Data Rich, Insight Poor: Why More EHS Data Isn't Giving You Better Answers (DMA Series Part 4)

The difference between having data and having answers

Most EHS teams we talk to are not short on data. They have incident logs, inspection records, observation counts, training completions, audit findings, near-miss reports, JHAs, corrective actions, risk assessments, OSHA 300 logs, workers' comp claims, emergency drill records, chemical inventories, equipment maintenance logs, wearable sensor outputs, and dozens more data sources feeding into various systems every single day.

Some organizations have years of it: structured records in databases and spreadsheets, unstructured data in photos, videos, voice memos, PDFs, scanned forms, and email chains, and semi-structured data in apps, sensor feeds, and IoT platforms. All spread across EHS software, HRIS systems, operational technology, shared drives, paper filing cabinets, and the institutional, non-codified memory of people who have been there long enough to remember how things used to work.

Yet if someone asks a question that actually matters, everyone looks to their right and left:

  • "Which sites are showing early warning patterns that suggest we are heading toward a serious event?"
  • "What are the three biggest risk drivers across our operations right now?"
  • "Are we getting better or worse at closing corrective actions before the risk materializes?"
  • "Where should we be focusing capital investment to reduce our most significant exposures?"

When an inspector shows up unannounced and requests documentation for a specific incident, training record, or corrective action, the team is now scrambling across three systems and two shared drives trying to produce a defensible record.

These are the questions and situations that data is supposed to be able to answer. But for most companies we start working with, answering them can take days or weeks of manual compilation, cross-referencing between systems, chasing down site leads for context, and just trying to make sense of it all to tell a story that actually matters and will ignite real change.

This is the paradox at the center of the Data and Analytics digital maturity dimension: most organizations are somewhere between data they cannot fully trust and data that, even when trustworthy, does not move anyone to act. The gap is not just about data quality. It is about whether the data, once reliable, is framed in a way that leads to a decision.


The Compilation Tax

Before we get into what good can look like, it's worth naming the cost of the current state, as it's been somewhat normalized across the domain.
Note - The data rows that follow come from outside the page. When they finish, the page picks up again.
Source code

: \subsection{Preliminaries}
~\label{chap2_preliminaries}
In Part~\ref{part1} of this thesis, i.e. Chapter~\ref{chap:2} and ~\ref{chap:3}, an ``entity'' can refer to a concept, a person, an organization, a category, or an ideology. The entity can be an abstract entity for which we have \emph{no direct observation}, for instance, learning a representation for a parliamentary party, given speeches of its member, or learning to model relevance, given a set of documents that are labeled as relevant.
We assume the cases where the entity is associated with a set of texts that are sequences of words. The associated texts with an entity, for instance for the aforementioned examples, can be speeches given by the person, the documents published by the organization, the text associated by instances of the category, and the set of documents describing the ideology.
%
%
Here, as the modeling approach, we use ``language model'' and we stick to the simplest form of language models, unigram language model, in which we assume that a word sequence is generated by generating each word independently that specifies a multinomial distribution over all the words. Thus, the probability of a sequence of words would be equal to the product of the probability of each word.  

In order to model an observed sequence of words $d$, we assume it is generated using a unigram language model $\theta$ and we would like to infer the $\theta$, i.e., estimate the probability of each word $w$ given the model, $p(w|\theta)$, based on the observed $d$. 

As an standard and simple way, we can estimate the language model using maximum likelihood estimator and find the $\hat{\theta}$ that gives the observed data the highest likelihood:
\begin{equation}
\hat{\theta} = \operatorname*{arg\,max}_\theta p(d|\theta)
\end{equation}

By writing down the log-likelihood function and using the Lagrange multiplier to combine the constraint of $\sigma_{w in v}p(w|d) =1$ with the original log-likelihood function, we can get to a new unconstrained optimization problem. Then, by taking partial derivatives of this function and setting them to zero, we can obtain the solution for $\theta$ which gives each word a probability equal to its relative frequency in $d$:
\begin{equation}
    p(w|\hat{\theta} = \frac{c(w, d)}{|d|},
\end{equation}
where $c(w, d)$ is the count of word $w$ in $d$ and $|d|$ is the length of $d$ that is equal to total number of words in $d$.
Every month, EHS professionals across the world spend hours pulling data from one system, reformatting it, merging it with data from another system, cleaning up inconsistencies, and building a slide deck or spreadsheet that approximates reality. This is the compilation tax, that frustrating, invisible labor that sits between raw data and a usable answer.

It shows up in monthly reporting taking days instead of minutes because data has to be manually reconciled across platforms. Leadership reviews get delayed because the team is still cleaning data the morning of the meeting. Trend analysis is unreliable because definitions changed mid-year and no one documented the shift. Year-over-year comparisons require footnotes and caveats that undermine the conclusions.
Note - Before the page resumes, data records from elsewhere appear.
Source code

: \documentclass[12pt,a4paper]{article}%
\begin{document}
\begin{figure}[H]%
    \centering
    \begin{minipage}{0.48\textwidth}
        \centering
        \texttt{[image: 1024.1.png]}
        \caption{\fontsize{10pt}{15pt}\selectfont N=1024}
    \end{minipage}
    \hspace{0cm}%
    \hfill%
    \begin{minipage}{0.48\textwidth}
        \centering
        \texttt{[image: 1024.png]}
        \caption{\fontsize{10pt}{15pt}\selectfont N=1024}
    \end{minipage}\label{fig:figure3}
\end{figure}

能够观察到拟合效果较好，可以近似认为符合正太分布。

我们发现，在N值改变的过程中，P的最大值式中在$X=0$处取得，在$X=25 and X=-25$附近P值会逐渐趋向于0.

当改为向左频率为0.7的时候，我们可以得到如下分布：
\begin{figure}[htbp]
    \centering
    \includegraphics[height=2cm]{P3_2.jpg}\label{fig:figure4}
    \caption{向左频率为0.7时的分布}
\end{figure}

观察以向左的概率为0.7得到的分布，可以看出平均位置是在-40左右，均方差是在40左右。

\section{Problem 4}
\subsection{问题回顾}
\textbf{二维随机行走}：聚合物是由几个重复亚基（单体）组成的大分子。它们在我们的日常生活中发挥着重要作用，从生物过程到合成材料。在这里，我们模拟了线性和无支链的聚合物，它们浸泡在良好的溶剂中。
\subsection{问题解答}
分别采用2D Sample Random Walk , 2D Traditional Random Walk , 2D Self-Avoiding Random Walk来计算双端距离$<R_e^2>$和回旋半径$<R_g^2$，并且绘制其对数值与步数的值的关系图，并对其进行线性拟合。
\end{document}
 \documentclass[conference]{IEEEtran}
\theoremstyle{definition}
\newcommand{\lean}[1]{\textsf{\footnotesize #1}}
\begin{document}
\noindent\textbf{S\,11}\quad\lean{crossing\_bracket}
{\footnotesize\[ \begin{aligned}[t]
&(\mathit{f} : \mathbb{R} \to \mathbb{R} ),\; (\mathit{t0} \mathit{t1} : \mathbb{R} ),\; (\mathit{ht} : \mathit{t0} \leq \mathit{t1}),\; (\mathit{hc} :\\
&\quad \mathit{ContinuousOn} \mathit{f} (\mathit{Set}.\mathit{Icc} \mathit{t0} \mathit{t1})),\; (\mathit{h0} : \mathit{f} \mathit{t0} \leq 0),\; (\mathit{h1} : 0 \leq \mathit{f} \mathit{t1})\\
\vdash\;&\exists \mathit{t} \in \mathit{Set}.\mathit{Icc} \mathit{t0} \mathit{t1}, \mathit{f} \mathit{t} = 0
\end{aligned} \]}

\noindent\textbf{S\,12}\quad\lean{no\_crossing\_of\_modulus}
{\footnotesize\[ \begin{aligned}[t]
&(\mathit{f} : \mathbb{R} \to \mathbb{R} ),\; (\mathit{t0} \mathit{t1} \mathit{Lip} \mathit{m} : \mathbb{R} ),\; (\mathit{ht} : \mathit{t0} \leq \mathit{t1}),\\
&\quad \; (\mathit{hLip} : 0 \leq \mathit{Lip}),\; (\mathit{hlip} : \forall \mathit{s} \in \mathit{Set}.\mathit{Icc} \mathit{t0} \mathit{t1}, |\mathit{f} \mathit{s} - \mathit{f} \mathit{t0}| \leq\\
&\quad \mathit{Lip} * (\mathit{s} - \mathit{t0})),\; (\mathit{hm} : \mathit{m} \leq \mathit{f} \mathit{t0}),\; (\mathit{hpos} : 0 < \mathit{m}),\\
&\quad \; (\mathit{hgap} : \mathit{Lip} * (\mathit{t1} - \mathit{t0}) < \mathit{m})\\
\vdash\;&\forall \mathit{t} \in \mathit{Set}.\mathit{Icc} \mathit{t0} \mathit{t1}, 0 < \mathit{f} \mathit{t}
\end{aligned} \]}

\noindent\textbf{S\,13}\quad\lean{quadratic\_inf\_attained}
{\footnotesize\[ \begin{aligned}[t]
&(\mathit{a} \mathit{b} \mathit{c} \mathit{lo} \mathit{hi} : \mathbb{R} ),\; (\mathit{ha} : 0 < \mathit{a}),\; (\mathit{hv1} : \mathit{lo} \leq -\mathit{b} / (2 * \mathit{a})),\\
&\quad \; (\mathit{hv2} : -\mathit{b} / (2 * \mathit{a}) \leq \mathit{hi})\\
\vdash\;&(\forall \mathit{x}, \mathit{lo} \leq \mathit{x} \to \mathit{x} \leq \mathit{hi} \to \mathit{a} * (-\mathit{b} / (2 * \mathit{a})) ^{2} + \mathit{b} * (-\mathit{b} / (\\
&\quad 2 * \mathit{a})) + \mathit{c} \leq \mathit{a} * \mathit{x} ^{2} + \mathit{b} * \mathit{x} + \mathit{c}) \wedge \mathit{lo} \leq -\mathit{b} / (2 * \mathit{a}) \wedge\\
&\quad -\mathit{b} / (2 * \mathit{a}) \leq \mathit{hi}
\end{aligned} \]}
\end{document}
It also lives in the questions that sometimes don't even get asked because everyone already knows the answer would take too long to produce and the executive team has moved on to the next item of the day. This is where leadership buy-in should happen, but instead it becomes a slow loss of strategic ground, buried under annoying friction.


Why More Dashboards Will Not Fix This

The instinctive response to this problem is to invest in better visualization. Build more dashboards, buy a BI tool, create automated reports.

Dashboards are a presentation layer and they visualize whatever is underneath them. If the underlying data has definition drift, inconsistent classification, missing context, or gaps in evidence, the dashboard will just render all of that beautifully and confidently. It will show you a trend line that looks clean and authoritative while the story behind it is full of holes. And even when the numbers are accurate, the output is often surface-level: this went up by 12 percent, that went down by 8 percent. It reads like evidence, but it does not tell anyone in the room what to actually do about it. Reporting data is not the same as producing insight.

This is not a small-company problem. We have had this exact conversation with EHS leaders at Fortune companies who have massive technology budgets, dedicated analytics teams, and years of data in their systems. And when safety data gets presented to leadership, it still comes down to percentages. This went up, that went down. The team frames it as evidence-based decision-making, but the evidence is really just a restatement of what already happened. No narrative, no direction and no one walks away from the table knowing what to act on next. If that is the experience at organizations with that level of investment, the gap is about designing for insight from the start, not just spending more.

This is how organizations end up in a worse position than before. Leadership sees a polished dashboard, assumes the data is trustworthy, and starts making resource allocation decisions, setting targets, and comparing sites based on numbers that were never designed to hold that weight. And when someone finally pulls the thread and asks "where did this number come from," the answer involves three exports, a VLOOKUP, and a person who left the company six months ago.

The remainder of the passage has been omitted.